«El cardenal Robert Sarah, escribió su amigo e interlocutor Nicolas Diat, es un maestro espiritual extraordinario. Un hombre grande por su humildad, una guía firme y suave, un padre que no se cansa nunca de hablar del Dios al que ama... Es un compañero de Dios, un hombre de misericordia y de perdón, un hombre de silencio, un hombre bueno». Estas son sus credenciales, además de los padecimientos por Cristo y su Iglesia que han acompañado su vida. Sus detractores, por lo general personajes de escasa categoría intelectual, resultan insignificantes ante la egregia figura del cardenal guineano.
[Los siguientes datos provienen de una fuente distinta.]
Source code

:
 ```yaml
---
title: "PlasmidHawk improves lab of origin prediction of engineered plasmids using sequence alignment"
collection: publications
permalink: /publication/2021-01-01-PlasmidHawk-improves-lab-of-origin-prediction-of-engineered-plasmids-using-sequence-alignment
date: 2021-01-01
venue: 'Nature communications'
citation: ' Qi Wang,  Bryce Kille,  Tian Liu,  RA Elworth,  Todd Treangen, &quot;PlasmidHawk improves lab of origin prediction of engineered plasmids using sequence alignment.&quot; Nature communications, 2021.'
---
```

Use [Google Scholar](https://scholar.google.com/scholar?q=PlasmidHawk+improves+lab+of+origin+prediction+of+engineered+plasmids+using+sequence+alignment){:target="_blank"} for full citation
Muchos estamos convencidos –también con palabras de N. Diat– «de que Dios ha posado sobre el cardenal una mirada especial» (Dios o nada, Madrid 2015, p.12).
Como Prefecto
de la Sagrada Congregación para el Culto divino, el cardenal Sarah confidenció en
su momento un deseo profundo que albergaba en su corazón. Estamos seguros de que
cualquiera sea el lugar donde Dios lo llame ahora a servirle, seguirá
trabajando en este proyecto fundamental que, con idéntica vibración, palpita a su vez en el corazón del Papa emérito:
«Mi deseo más profundo y
humilde es servir a Dios, a la Iglesia y al Santo Padre con devoción,
sinceramente y en unión filial. Pero tengo esta esperanza: si Dios quiere,
cuando Él quiera y como Él quiera, se llevará a cabo en la liturgia una reforma
de la reforma. Se hará pese al rechinar de dientes, porque lo que está en juego
es el futuro de la Iglesia. Maltratar la liturgia es maltratar nuestra relación
con Dios y la expresión concreta de nuestra fe cristiana. La Palabra de Dios y
la enseñanza de la Iglesia siguen escuchándose, pero las almas que desean
volverse hacia Dios, ofrecerle un verdadero sacrificio de alabanza y adorarle,
ya no se sienten atraídas por unas liturgias demasiado horizontales, antropocéntricas
y festivas, más parecidas a veces a ruidosos y vulgares eventos culturales. Los
medios han impregnado totalmente y transformado en espectáculo el santo
sacrificio de la misa, memorial de la muerte de Jesús en la Cruz para la salvación
de nuestras almas.
El sentido del misterio
desaparece detrás de los cambios, de las constantes adaptaciones decididas de
forma autónoma e individual para seducir a nuestras modernas mentes
profanadoras, marcadas por el pecado, la secularización, el relativismo y el
rechazo de Dios. En muchos países occidentales vemos cómo los pobres abandonan
la Iglesia católica, tomada al asalto por personas malintencionadas que se
creen intelectuales y desprecian a los sencillos y pobres. Esto es lo que el
Santo Padre debe denunciar alto y claro. Porque una Iglesia sin pobres ya no es
Iglesia, sino un simple club. ¡Cuántos templos vacíos hay hoy en Occidente, cerrados,
destruidos o transformados en edificios profanos privados de su sacralidad y de
su destino original! Aun así, sé que muchos sacerdotes y muchos fieles viven su
fe con un celo extraordinario y pelean cada día para preservar y enriquecer las
casas de Dios.
Es urgente recuperar la
belleza, la sacralidad y el origen divino de la liturgia con nuestra firme
fidelidad a la enseñanza del Catecismo de la Iglesia Católica» (La fuerza
del silencio, Madrid 2017, p. 152.153).